Honduras Down the Memory Hole

U.S. media ignore the aftermath of dubious elections they praised

Source: Extra!

A year after a military coup removed democratically elected President Manuel Zelaya from office, Hondurans are still living under a repressive government—but the U.S. is pushing Latin American countries to join it in normalizing relations with the regionally ostracized nation.

Reporting from a meeting of the Organization of American States (OAS), the New York Times (6/8/10) dutifully relayed Secretary of State Hillary Clinton’s assertion that “we saw the free and fair election of President [Porfirio] Lobo,’’ noting on the other hand that “several foreign ministers inveighed against Mr. Lobo’s government, which they said had violated human rights.” The Times left it up to readers to guess who might have been right. The Washington Post (6/8/10) reported that this debate is simply an indication of “how difficult it is to bridge regional divisions.”

Such coverage is no surprise, given the media’s enthusiastic response to Lobo’s election in January. After the June 28, 2009, coup, the U.S. and many Latin American countries said they would refuse to recognize the elections in November if Zelaya wasn’t restored to office to finish out his term (Washington Post, 9/4/09). Given that the elections would be held under the auspices of a coup regime, the UN, the OAS, the EU and the Carter Center didn’t send observers (Real News Network, 4/08/10).

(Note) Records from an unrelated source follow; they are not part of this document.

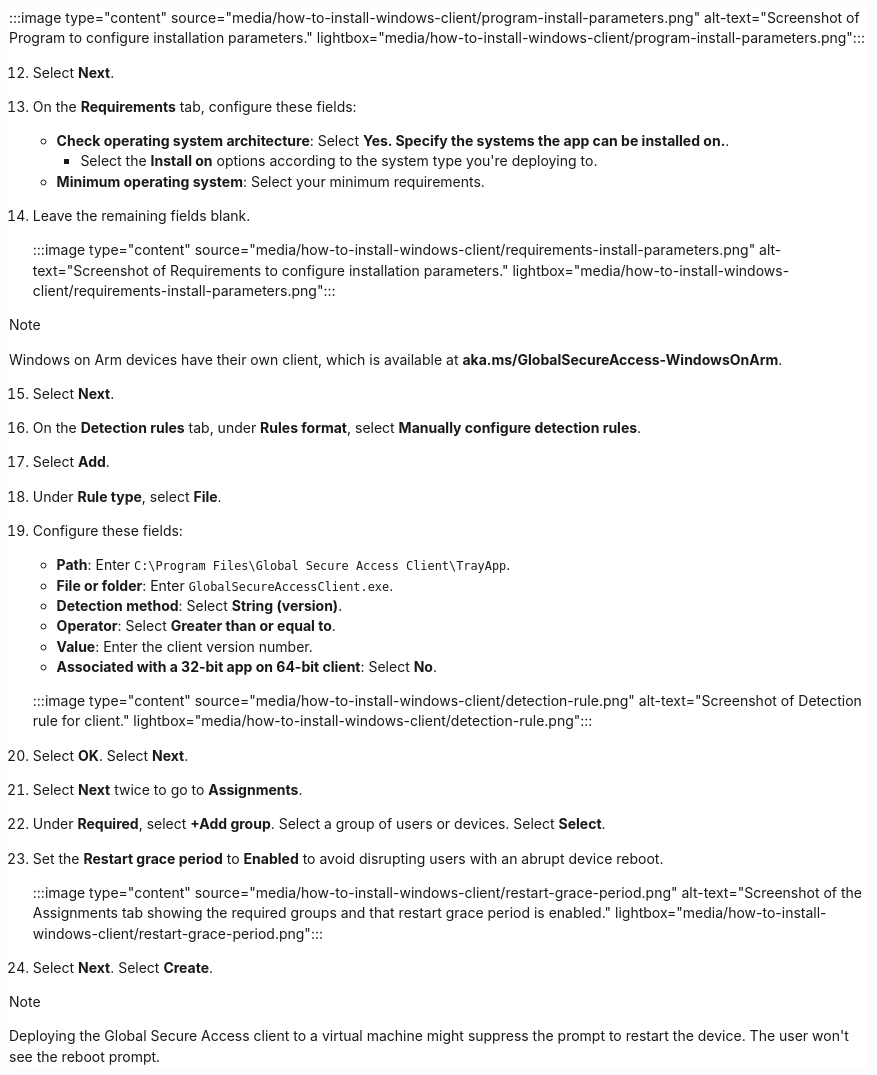    :::image type="content" source="media/how-to-install-windows-client/program-install-parameters.png" alt-text="Screenshot of Program to configure installation parameters." lightbox="media/how-to-install-windows-client/program-install-parameters.png":::

12. Select **Next**.
1. On the **Requirements** tab, configure these fields:

   - **Check operating system architecture**: Select **Yes. Specify the systems the app can be installed on.**.
       - Select the **Install on** options according to the system type you're deploying to.
   - **Minimum operating system**: Select your minimum requirements.

1. Leave the remaining fields blank.

   :::image type="content" source="media/how-to-install-windows-client/requirements-install-parameters.png" alt-text="Screenshot of Requirements to configure installation parameters." lightbox="media/how-to-install-windows-client/requirements-install-parameters.png":::

> [!NOTE]
> Windows on Arm devices have their own client, which is available at **aka.ms/GlobalSecureAccess-WindowsOnArm**.

15. Select **Next**.
1. On the **Detection rules** tab, under **Rules format**, select **Manually configure detection rules**.
1. Select **Add**.
1. Under **Rule type**, select **File**.
1. Configure these fields:

   - **Path**: Enter `C:\Program Files\Global Secure Access Client\TrayApp`.
   - **File or folder**: Enter `GlobalSecureAccessClient.exe`.
   - **Detection method**: Select **String (version)**.
   - **Operator**: Select **Greater than or equal to**.
   - **Value**: Enter the client version number.
   - **Associated with a 32-bit app on 64-bit client**: Select **No**.

   :::image type="content" source="media/how-to-install-windows-client/detection-rule.png" alt-text="Screenshot of Detection rule for client." lightbox="media/how-to-install-windows-client/detection-rule.png":::

1. Select **OK**. Select **Next**.
1. Select **Next** twice to go to **Assignments**.
1. Under **Required**, select **+Add group**. Select a group of users or devices. Select **Select**.
1. Set the **Restart grace period** to **Enabled** to avoid disrupting users with an abrupt device reboot.

    :::image type="content" source="media/how-to-install-windows-client/restart-grace-period.png" alt-text="Screenshot of the Assignments tab showing the required groups and that restart grace period is enabled." lightbox="media/how-to-install-windows-client/restart-grace-period.png":::

1. Select **Next**. Select **Create**.

> [!NOTE]
> Deploying the Global Secure Access client to a virtual machine might suppress the prompt to restart the device. The user won't see the reboot prompt.
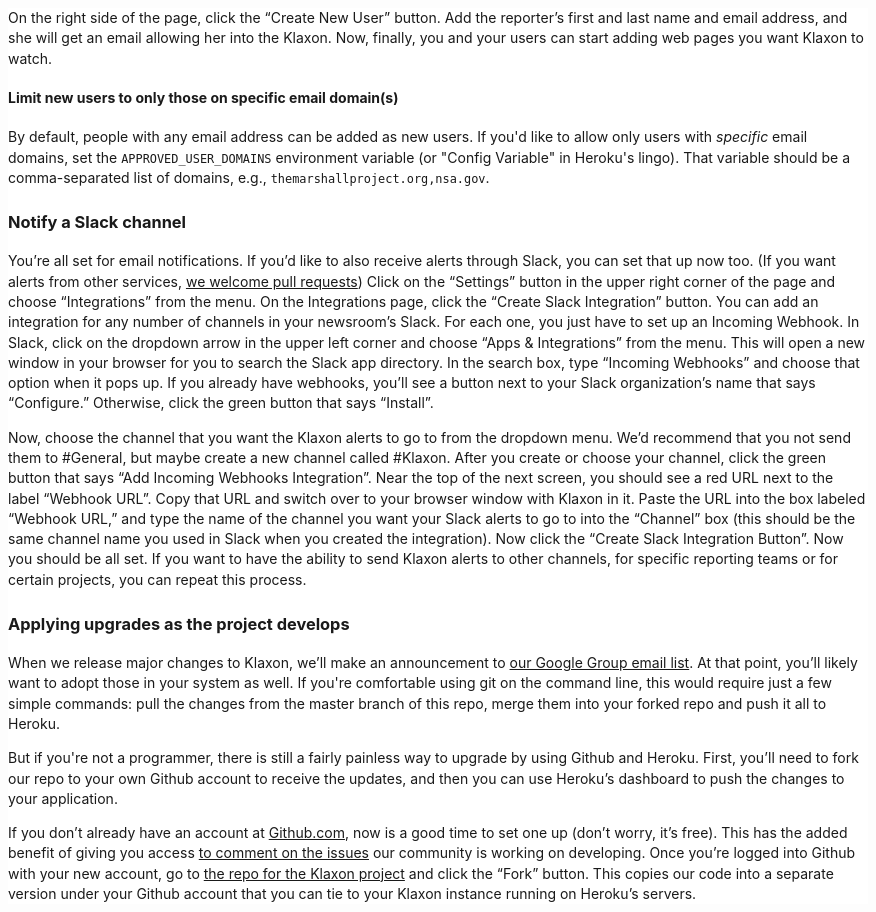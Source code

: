On the right side of the page, click the “Create New User” button. Add the reporter’s first and last name and email address, and she will get an email allowing her into the Klaxon. Now, finally, you and your users can start adding web pages you want Klaxon to watch.

#### Limit new users to only those on specific email domain(s)

By default, people with any email address can be added as new users. If you'd like to allow only users with *specific* email domains, set the `APPROVED_USER_DOMAINS` environment variable (or "Config Variable" in Heroku's lingo). That variable should be a comma-separated list of domains, e.g., `themarshallproject.org,nsa.gov`.

### Notify a Slack channel

You’re all set for email notifications. If you’d like to also receive alerts through Slack, you can set that up now too. (If you want alerts from other services, [we welcome pull requests](CONTRIBUTING.md)) Click on the “Settings” button in the upper right corner of the page and choose “Integrations” from the menu. On the Integrations page, click the “Create Slack Integration” button. You can add an integration for any number of channels in your newsroom’s Slack. For each one, you just have to set up an Incoming Webhook. In Slack, click on the dropdown arrow in the upper left corner and choose “Apps & Integrations” from the menu. This will open a new window in your browser for you to search the Slack app directory. In the search box, type “Incoming Webhooks” and choose that option when it pops up. If you already have webhooks, you’ll see a button next to your Slack organization’s name that says “Configure.” Otherwise, click the green button that says “Install”.

Now, choose the channel that you want the Klaxon alerts to go to from the dropdown menu. We’d recommend that you not send them to #General, but maybe create a new channel called #Klaxon. After you create or choose your channel, click the green button that says “Add Incoming Webhooks Integration”. Near the top of the next screen, you should see a red URL next to the label “Webhook URL”. Copy that URL and switch over to your browser window with Klaxon in it. Paste the URL into the box labeled “Webhook URL,” and type the name of the channel you want your Slack alerts to go to into the “Channel” box (this should be the same channel name you used in Slack when you created the integration). Now click the “Create Slack Integration Button”. Now you should be all set. If you want to have the ability to send Klaxon alerts to other channels, for specific reporting teams or for certain projects, you can repeat this process.

### Applying upgrades as the project develops

When we release major changes to Klaxon, we’ll make an announcement to [our Google Group email list](https://groups.google.com/forum/#!forum/news-klaxon-users). At that point, you’ll likely want to adopt those in your system as well. If you're comfortable using git on the command line, this would require just a few simple commands: pull the changes from the master branch of this repo, merge them into your forked repo and push it all to Heroku.

But if you're not a programmer, there is still a fairly painless way to upgrade by using Github and Heroku. First, you’ll need to fork our repo to your own Github account to receive the updates, and then you can use Heroku’s dashboard to push the changes to your application.

If you don’t already have an account at [Github.com](https://github.com/), now is a good time to set one up (don’t worry, it’s free). This has the added benefit of giving you access [to comment on the issues](https://github.com/themarshallproject/klaxon/issues) our community is working on developing. Once you’re logged into Github with your new account, go to [the repo for the Klaxon project](https://github.com/themarshallproject/klaxon) and click the “Fork” button. This copies our code into a separate version under your Github account that you can tie to your Klaxon instance running on Heroku’s servers.
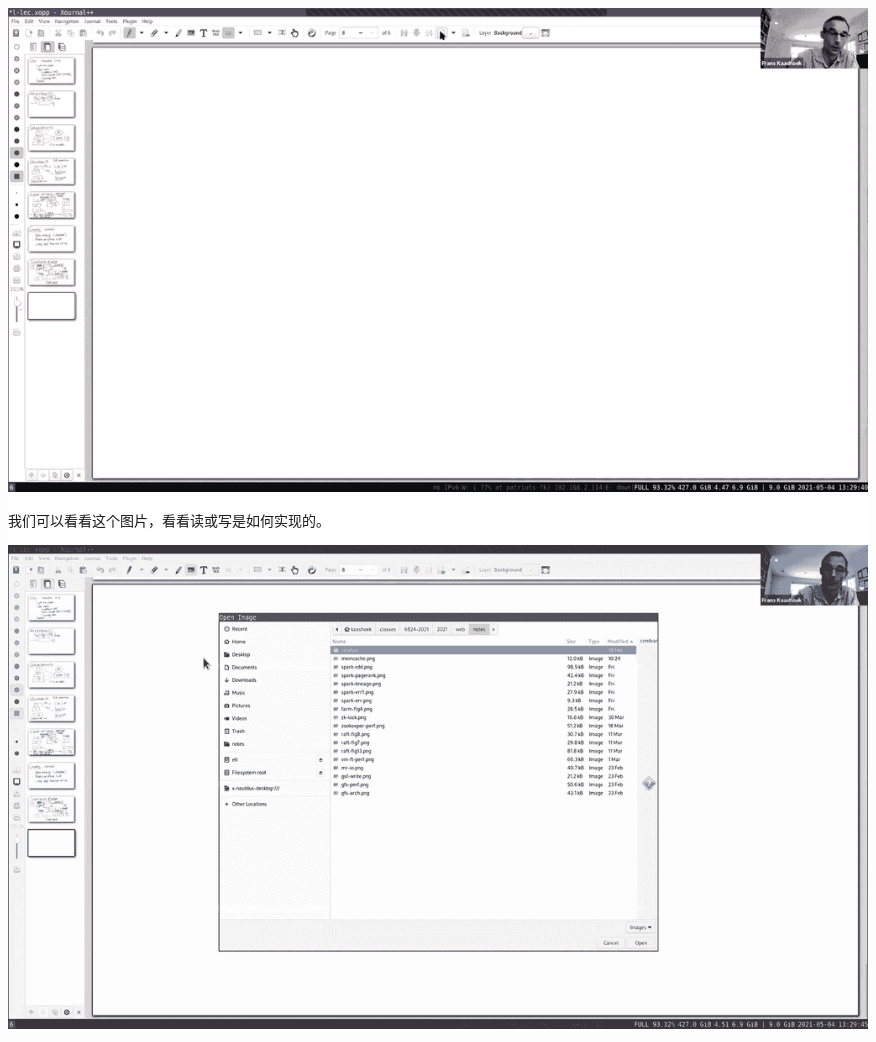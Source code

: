 ![](img/99e30a085041ccf76ae8e6f05f33374c_23.png)

我们可以看看这个图片，看看读或写是如何实现的。

![](img/99e30a085041ccf76ae8e6f05f33374c_25.png)
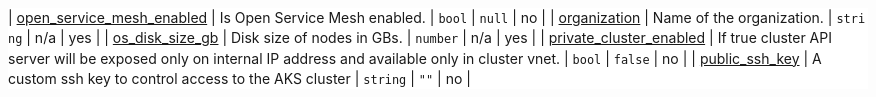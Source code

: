 | <a name="input_open_service_mesh_enabled"></a> [open\_service\_mesh\_enabled](#input_open_service_mesh_enabled)                               | Is Open Service Mesh enabled.                                                                                                                                                   | `bool`                                                                                                                                                                                                                                                                                                                                              | `null`                                                                                                                                                                                                                                                                                                                                                                                                                                   |    no    |
| <a name="input_organization"></a> [organization](#input_organization)                                                                         | Name of the organization.                                                                                                                                                       | `string`                                                                                                                                                                                                                                                                                                                                            | n/a                                                                                                                                                                                                                                                                                                                                                                                                                                      |   yes    |
| <a name="input_os_disk_size_gb"></a> [os\_disk\_size\_gb](#input_os_disk_size_gb)                                                             | Disk size of nodes in GBs.                                                                                                                                                      | `number`                                                                                                                                                                                                                                                                                                                                            | n/a                                                                                                                                                                                                                                                                                                                                                                                                                                      |   yes    |
| <a name="input_private_cluster_enabled"></a> [private\_cluster\_enabled](#input_private_cluster_enabled)                                      | If true cluster API server will be exposed only on internal IP address and available only in cluster vnet.                                                                      | `bool`                                                                                                                                                                                                                                                                                                                                              | `false`                                                                                                                                                                                                                                                                                                                                                                                                                                  |    no    |
| <a name="input_public_ssh_key"></a> [public\_ssh\_key](#input_public_ssh_key)                                                                 | A custom ssh key to control access to the AKS cluster                                                                                                                           | `string`                                                                                                                                                                                                                                                                                                                                            | `""`                                                                                                                                                                                                                                                                                                                                                                                                                                     |    no    |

Before the election was held, however, the U.S. backed off this position—a reversal cheered in the U.S. press. Washington Post columnist Edward Schumacher-Matos (11/27/09) declared that Obama was “alone, and right, on Honduras,” because the election “will come off favorably enough.” A Post editorial (11/28/09) agreed, arguing that Hondurans were eager for the election because they “have little taste for Mr. Zelaya, who embraced the leftist populism of Hugo Chavez.” (See FAIR Action Alert, 9/24/09.) Yet an August 2009 poll by the Honduran polling company COIMER & OP found that 52 percent supported Zelaya’s return to presidency, while 33 percent opposed it. In the same poll, those who expressed an opinion came out 3-to-1 against the coup (Narcosphere, 10/7/09).

The election went on, with many publications (e.g., Washington Post, L.A. Times, both 11/30/09) deeming it “peaceful,” while at the same time reporting that 500 protesters were targeted with tear gas. There was little coverage of the beatings and arrests leading up to the election, or of the nearly 5,000 soldiers dispersed throughout the country to enforce a state of emergency (Guardian, 11/28/09).

The New York Times, which a few weeks before the election (11/7/09) held that “an election run by the coup plotters won’t be credible to Hondurans—and it shouldn’t be to anyone else,” afterwards wrote (12/5/09), “there is wide agreement that last week’s presidential election in Honduras …was clean and fair.”

Most outlets declared that voter turnout was near 60 percent, taking the word of the Supreme Electoral Tribunal. The Miami Herald (12/1/09) argued that this supposed turnout meant that “the interim government, which has the support of virtually all the major factions of Honduran society…can now claim that it presided over a fair and credible election.” The Wall Street Journal (11/29/10) called the elections “a win for all people who yearn for liberty.”

The Tribunal’s announcement, however, contradicted its own turnout data—which at the time hovered at 49.2 percent—as well as those of the only independent Honduran organization to do exit polling, which put the figure at 47.6 percent (Real News Network, 12/8/09), 7 percentage points lower than the last presidential election (Washington Post, 12/1/10). There were also “an unusually high number of null and blank ballots—about 6 percent” WashingtonPost.com, 11/30/09).

After helping legitimize Lobo’s presidency, U.S. media ignored the aftermath. Amnesty International (6/28/10) recently “accused the Honduran authorities of failing to address serious human rights violations that followed the coup.” The Committee of the Families of the Detained and Disappeared of Honduras (2/28/10) reported 310 human rights violations just 30 days into Lobo’s presidency. At least nine journalists have been killed (AP, 6/15/10), making Honduras the world’s most dangerous country for journalists in the first quarter of 2010 (Reporters Without Borders, 6/16/10). Nobody has been arrested for these murders.

According to the New York Times (6/6/10), the dismissal of four lower-court judges in May who were critical of the coup was only an illustration of the “country’s political divide”—one that the Times and its media brethren seem happy to put behind them.